=== Section Start ===

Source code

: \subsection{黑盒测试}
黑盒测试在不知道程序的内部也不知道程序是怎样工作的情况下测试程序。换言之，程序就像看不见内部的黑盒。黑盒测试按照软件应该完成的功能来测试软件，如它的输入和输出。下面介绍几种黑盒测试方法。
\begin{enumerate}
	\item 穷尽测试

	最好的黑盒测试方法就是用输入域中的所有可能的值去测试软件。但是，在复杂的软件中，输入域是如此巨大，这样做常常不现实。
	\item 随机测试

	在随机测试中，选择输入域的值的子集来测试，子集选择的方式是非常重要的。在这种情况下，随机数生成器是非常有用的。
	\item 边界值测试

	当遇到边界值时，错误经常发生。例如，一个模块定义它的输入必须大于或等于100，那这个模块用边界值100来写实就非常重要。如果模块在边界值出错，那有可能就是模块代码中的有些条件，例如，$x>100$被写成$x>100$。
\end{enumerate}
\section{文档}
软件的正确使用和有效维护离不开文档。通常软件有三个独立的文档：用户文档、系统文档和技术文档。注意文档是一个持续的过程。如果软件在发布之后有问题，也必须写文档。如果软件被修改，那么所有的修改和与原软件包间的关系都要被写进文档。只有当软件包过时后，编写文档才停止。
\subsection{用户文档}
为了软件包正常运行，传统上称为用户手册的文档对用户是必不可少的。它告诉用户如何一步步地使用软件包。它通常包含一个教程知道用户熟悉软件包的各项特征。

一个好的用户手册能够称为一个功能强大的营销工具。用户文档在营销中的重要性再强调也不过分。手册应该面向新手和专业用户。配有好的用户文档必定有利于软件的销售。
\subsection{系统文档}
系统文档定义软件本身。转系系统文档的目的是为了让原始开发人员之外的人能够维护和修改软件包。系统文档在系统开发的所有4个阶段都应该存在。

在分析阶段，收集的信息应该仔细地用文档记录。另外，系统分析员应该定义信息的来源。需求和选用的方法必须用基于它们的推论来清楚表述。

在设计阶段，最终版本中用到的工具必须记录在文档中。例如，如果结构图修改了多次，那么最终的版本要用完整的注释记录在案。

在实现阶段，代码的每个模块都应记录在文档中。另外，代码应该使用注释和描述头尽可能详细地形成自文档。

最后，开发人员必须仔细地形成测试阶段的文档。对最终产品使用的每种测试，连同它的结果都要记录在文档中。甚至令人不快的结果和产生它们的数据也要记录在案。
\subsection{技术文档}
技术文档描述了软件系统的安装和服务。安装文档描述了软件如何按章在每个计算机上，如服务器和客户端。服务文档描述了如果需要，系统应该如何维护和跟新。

=== Section End ===

→ WORK INSTRUCTION:
State the number of lines in the preceding entries that include the word "subsection". Provide nothing else.

→ EXPECTED ANSWER:
4